Он, похоже, и не вслушивался. Сопел и тащил меня за рукав в палату, как муравей соломинку.
— Идемте, идемте…
Похудевший, заросший по щекам редким и длинным серым ворсом Сошников сидел на кровати, храбро глядя в неведомую даль.
— Ну? — спросил я. Убью Никодима, убью…
— Да вы что? — возмутился Никодим.
И тут до меня дошло.
Сошников МОЛЧАЛ.
На его подбородке и недоразвитой бороде не было ни малейших признаков слюны. И он не пел свою проклятую «Бандьеру». Губы его были вполне осмысленно сжаты, и он смотрел. Слепые глаза не болтались расхлябанно туда-сюда, а всматривались во что-то впереди.
— Никодим Сергеевич… — обалдело прошептал я. Почему прошептал — понятия не имею. От благоговения, по всей вероятности. Боясь спугнуть чудное виденье.

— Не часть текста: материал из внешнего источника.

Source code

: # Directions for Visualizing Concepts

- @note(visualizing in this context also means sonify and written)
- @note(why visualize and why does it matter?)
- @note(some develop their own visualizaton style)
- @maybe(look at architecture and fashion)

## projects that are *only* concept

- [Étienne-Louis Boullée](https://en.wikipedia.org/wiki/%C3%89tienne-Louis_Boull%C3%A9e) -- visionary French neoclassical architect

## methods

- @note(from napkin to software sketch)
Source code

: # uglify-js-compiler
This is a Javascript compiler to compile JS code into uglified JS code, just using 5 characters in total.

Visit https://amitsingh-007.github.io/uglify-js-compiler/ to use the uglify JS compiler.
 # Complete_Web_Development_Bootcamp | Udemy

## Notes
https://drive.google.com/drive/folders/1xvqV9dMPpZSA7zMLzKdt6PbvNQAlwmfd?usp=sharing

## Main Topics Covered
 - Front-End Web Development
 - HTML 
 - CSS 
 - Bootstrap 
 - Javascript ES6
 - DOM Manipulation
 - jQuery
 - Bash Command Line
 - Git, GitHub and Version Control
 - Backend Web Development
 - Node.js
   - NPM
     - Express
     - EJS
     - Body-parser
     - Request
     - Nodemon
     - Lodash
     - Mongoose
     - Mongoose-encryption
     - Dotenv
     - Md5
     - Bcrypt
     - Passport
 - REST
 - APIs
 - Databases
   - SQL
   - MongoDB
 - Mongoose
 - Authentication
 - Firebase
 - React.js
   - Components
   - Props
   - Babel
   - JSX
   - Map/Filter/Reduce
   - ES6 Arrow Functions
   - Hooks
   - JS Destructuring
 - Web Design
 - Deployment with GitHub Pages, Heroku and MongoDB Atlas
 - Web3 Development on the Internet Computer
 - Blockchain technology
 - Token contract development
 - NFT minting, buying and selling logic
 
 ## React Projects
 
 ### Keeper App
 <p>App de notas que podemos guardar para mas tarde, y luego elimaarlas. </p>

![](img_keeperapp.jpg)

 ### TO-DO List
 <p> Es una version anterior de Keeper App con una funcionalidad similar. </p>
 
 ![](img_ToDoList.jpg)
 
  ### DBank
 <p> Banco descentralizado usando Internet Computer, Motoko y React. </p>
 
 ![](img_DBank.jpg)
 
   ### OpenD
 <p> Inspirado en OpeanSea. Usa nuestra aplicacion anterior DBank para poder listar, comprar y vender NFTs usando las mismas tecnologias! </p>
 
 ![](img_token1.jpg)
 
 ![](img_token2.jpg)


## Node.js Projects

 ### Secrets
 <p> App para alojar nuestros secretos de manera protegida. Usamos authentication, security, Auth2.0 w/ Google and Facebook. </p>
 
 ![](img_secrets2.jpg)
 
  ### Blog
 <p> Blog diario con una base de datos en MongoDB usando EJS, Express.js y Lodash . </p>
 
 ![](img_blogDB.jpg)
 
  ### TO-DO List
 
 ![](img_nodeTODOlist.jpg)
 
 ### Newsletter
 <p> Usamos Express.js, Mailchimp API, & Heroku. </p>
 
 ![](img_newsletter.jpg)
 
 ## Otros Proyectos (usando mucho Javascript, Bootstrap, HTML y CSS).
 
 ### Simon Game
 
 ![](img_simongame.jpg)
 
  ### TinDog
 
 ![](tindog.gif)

— Ну! — воскликнул Никодим с восторгом и тоже вполголоса. — Врубились? То-то. Я днем прихожу… Молчит. Молчит! И вы знаете — смотрит! Вы в глаза-то ему загляните!
Я сделал шаг влево и чуть нагнулся, чтобы лицом попасть прямо в поле зрения Сошникова. Несколько мгновений он ещё вглядывался в свое прекрасное далёко — а потом его взгляд ощутимо зацепился за меня. Неторопливо и пытливо пополз, осматривая мою, кажется, щеку; потом лоб.
— Смотрит… — прошептал я.
— Угу, — прошептал Никодим.
— Говорил что-нибудь?
— Нет. Просто молчит. Рот закрыл. Смотрит.
— Добрый вечер, — отчетливо и мягко произнес я. — Добрый вечер, Павел Андреевич.
Губы Сошникова шевельнулись. Он величаво — совсем теперь, к счастью, не думая, насколько он смешон или жалок — поднял худую руку, нелепо торчащую из необъятного рукава больничного халата, и тонкими пальцами взял меня за плечо. Так могла бы взять меня за плечо синица.
— Спаситель, — немного невнятно сказал Сошников.
— Ё-о-о… — потрясенно высказался Никодим и сел на пустую койку позади.
Я накрыл холодные, влажные пальчики Сошникова своей ладонью, продолжая глядеть ему в глаза. И он продолжал меня разглядывать.